Debbie Goddard
Quick Facts
Biography
Debbie Goddard (born April 16, 1980 in Philadelphia, Pennsylvania) is an American atheist activist and speaker, and the director of African Americans for Humanism (AAH). Since 2006, she has worked at the Center for Inquiry, a secular advocacy and pro-science nonprofit organization, where she is currently the coordinator of the campus outreach program, CFI On Campus.
Early life and education
Goddard attended Catholic school as a child. While raised Catholic, her father was Jewish, and she occasionally attended Jewish services with him. In sixth grade, she realized that she didn't believe in God. She did not identify as an atheist until she learned that word two years later; her family and teachers were not supportive of her disbelief. Her questioning of religion led to her Catholic high school scholarship being revoked.
When she was a teenager, Goddard moved with her family to a primarily white suburb. She attended Montgomery County Community College, and became president of the school's chapter of Campus Freethought Alliance. She reconnected with black people after transferring to Temple University in Philadelphia. There, she tried to start an atheist club, but received pushback from friends who considered atheism and humanism to be "harmful, Eurocentric ideologies". She realized that all the faces she had seen in reference to humanism and atheism were of white men. She became a representative of Black Freethinkers in college.
Secular activism
In 2002, Goddard joined the Center for Inquiry Metro New York Advisory Board. That same year, she was profiled in an article on Beliefnet, "Godless Who’s Who", as "The Student Activist".

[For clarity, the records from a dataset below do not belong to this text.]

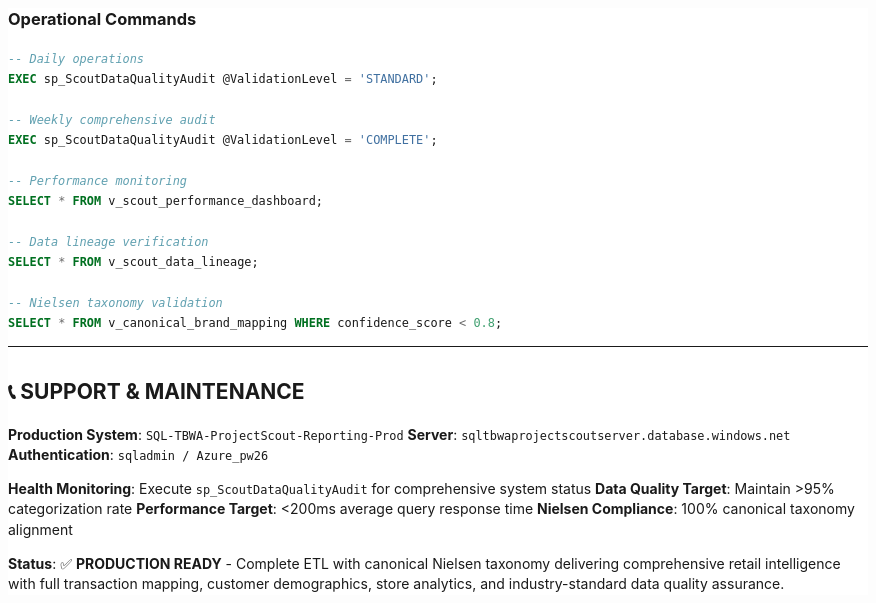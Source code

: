 ### **Operational Commands**
```sql
-- Daily operations
EXEC sp_ScoutDataQualityAudit @ValidationLevel = 'STANDARD';

-- Weekly comprehensive audit
EXEC sp_ScoutDataQualityAudit @ValidationLevel = 'COMPLETE';

-- Performance monitoring
SELECT * FROM v_scout_performance_dashboard;

-- Data lineage verification
SELECT * FROM v_scout_data_lineage;

-- Nielsen taxonomy validation
SELECT * FROM v_canonical_brand_mapping WHERE confidence_score < 0.8;
```

---

## 📞 **SUPPORT & MAINTENANCE**

**Production System**: `SQL-TBWA-ProjectScout-Reporting-Prod`
**Server**: `sqltbwaprojectscoutserver.database.windows.net`
**Authentication**: `sqladmin / Azure_pw26`

**Health Monitoring**: Execute `sp_ScoutDataQualityAudit` for comprehensive system status
**Data Quality Target**: Maintain >95% categorization rate
**Performance Target**: <200ms average query response time
**Nielsen Compliance**: 100% canonical taxonomy alignment

**Status**: ✅ **PRODUCTION READY** - Complete ETL with canonical Nielsen taxonomy delivering comprehensive retail intelligence with full transaction mapping, customer demographics, store analytics, and industry-standard data quality assurance.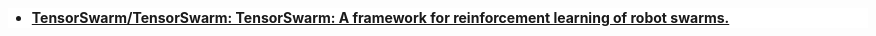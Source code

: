 - [**TensorSwarm/TensorSwarm: TensorSwarm: A framework for reinforcement learning of robot swarms.**](https://github.com/TensorSwarm/TensorSwarm)

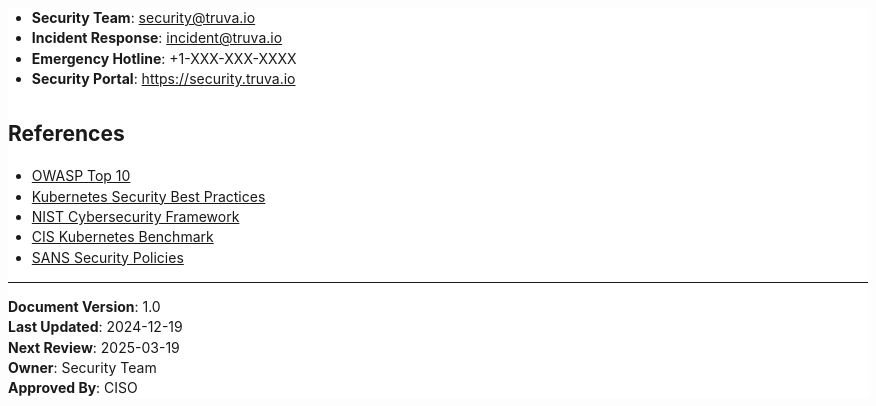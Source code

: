 - **Security Team**: security@truva.io
- **Incident Response**: incident@truva.io
- **Emergency Hotline**: +1-XXX-XXX-XXXX
- **Security Portal**: https://security.truva.io

## References

- [OWASP Top 10](https://owasp.org/www-project-top-ten/)
- [Kubernetes Security Best Practices](https://kubernetes.io/docs/concepts/security/)
- [NIST Cybersecurity Framework](https://www.nist.gov/cyberframework)
- [CIS Kubernetes Benchmark](https://www.cisecurity.org/benchmark/kubernetes)
- [SANS Security Policies](https://www.sans.org/information-security-policy/)

---

**Document Version**: 1.0  
**Last Updated**: 2024-12-19  
**Next Review**: 2025-03-19  
**Owner**: Security Team  
**Approved By**: CISO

Goddard participated in the secular movement as a volunteer and activist for several years before being hired as a field organizer by the Center for Inquiry in 2006. From 2001 to 2004, she served as the volunteer Publications Director, then as student president of the Campus Freethought Alliance, an international network of student freethinkers and skeptics which became CFI On Campus.
Goddard became director of African Americans for Humanism in 2010. She has stated that the organization "is focused on getting more humanism into the black community and more people of color into the humanist community." Goddard is one of few women of color leaders in the atheist movement.